After more than two years of the COVID-19 pandemic, the flu is back, and at the Rutland Regional Medical Center, Dr. Rick Hildebrant is among those warning people to prepare for a potentially rough season.

Health experts point to data in Australia where it’s winter, and the flu is the worst it has been in five years. It could be a predictor of what could be seen in the U.S.

“People should get the flu shot as soon as it is available,” said Dr.

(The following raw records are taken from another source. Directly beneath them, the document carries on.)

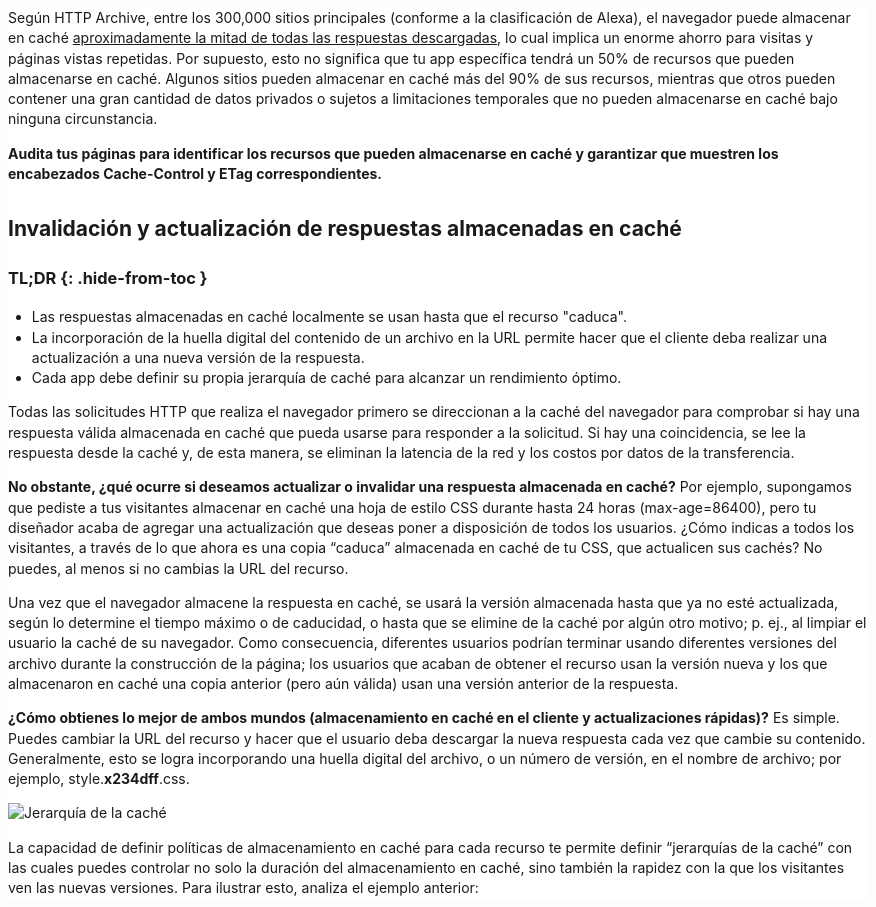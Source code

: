 Según HTTP Archive, entre los 300,000 sitios principales (conforme a la clasificación de Alexa), el navegador puede almacenar en caché [aproximadamente la mitad de todas las respuestas descargadas](http://httparchive.org/trends.php#maxage0), lo cual implica un enorme ahorro para visitas y páginas vistas repetidas. Por supuesto, esto no significa que tu app específica tendrá un 50% de recursos que pueden almacenarse en caché. Algunos sitios pueden almacenar en caché más del 90% de sus recursos, mientras que otros pueden contener una gran cantidad de datos privados o sujetos a limitaciones temporales que no pueden almacenarse en caché bajo ninguna circunstancia.

**Audita tus páginas para identificar los recursos que pueden almacenarse en caché y garantizar que muestren los encabezados Cache-Control y ETag correspondientes.**

## Invalidación y actualización de respuestas almacenadas en caché

### TL;DR {: .hide-from-toc }

* Las respuestas almacenadas en caché localmente se usan hasta que el recurso "caduca".
* La incorporación de la huella digital del contenido de un archivo en la URL permite hacer que el cliente deba realizar una actualización a una nueva versión de la respuesta.
* Cada app debe definir su propia jerarquía de caché para alcanzar un rendimiento óptimo.

Todas las solicitudes HTTP que realiza el navegador primero se direccionan a la caché del navegador para comprobar si hay una respuesta válida almacenada en caché que pueda usarse para responder a la solicitud. Si hay una coincidencia, se lee la respuesta desde la caché y, de esta manera, se eliminan la latencia de la red y los costos por datos de la transferencia.

**No obstante, ¿qué ocurre si deseamos actualizar o invalidar una respuesta almacenada en caché?** Por ejemplo, supongamos que pediste a tus visitantes almacenar en caché una hoja de estilo CSS durante hasta 24 horas (max-age=86400), pero tu diseñador acaba de agregar una actualización que deseas poner a disposición de todos los usuarios. ¿Cómo indicas a todos los visitantes, a través de lo que ahora es una copia “caduca” almacenada en caché de tu CSS, que actualicen sus cachés? No puedes, al menos si no cambias la URL del recurso.

Una vez que el navegador almacene la respuesta en caché, se usará la versión almacenada hasta que ya no esté actualizada, según lo determine el tiempo máximo o de caducidad, o hasta que se elimine de la caché por algún otro motivo; p. ej., al limpiar el usuario la caché de su navegador. Como consecuencia, diferentes usuarios podrían terminar usando diferentes versiones del archivo durante la construcción de la página; los usuarios que acaban de obtener el recurso usan la versión nueva y los que almacenaron en caché una copia anterior (pero aún válida) usan una versión anterior de la respuesta.

**¿Cómo obtienes lo mejor de ambos mundos (almacenamiento en caché en el cliente y actualizaciones rápidas)?** Es simple. Puedes cambiar la URL del recurso y hacer que el usuario deba descargar la nueva respuesta cada vez que cambie su contenido. Generalmente, esto se logra incorporando una huella digital del archivo, o un número de versión, en el nombre de archivo; por ejemplo, style.**x234dff**.css.

<img src="images/http-cache-hierarchy.png"  alt="Jerarquía de la caché" />

La capacidad de definir políticas de almacenamiento en caché para cada recurso te permite definir “jerarquías de la caché” con las cuales puedes controlar no solo la duración del almacenamiento en caché, sino también la rapidez con la que los visitantes ven las nuevas versiones. Para ilustrar esto, analiza el ejemplo anterior:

Hildebrant. “The experts down there say there is a variety of reasons as to why that happened, one of them however was that it hit early, and that is a reason for some concern, so if you have a early on set and a long season that is a large number of cases and a lot of people that can potentially be exposed.”

He notes that the flu vaccine will not cause you to get the flu. “What it really does is prevents you from getting seriously ill from the flu people who get flu vaccinations are far less likely to die or end up in the ICU on a ventilator because of the flu.”

In a normal season, the Centers for Disease Control and Prevention say children younger than 2 and adults over 65 are considered at highest risk for flu complications. The Vermont Health Department says back to school time is the perfect time to think about scheduling a flu shot and other vaccines.  

“Especially the little kids that are in childcare or in school or interacting with other adults or children, they got their hands in everything,” said Monica Ogleby, Immunization Program Manager for the Department of Health. Ogleby says to get your flu shot as soon as it’s available, but for some kids it can be based on timing.

“Little kids that are six months old if they turn six months old in February and it’s their first opportunity to get vaccinated for the flu. I think it’s still a great opportunity to get vaccinated and to have that conversation with their pediatric health care provider.”

This fall, the state will offer flu vaccines at walk-in clinics so you can get your COVID shot at the same time.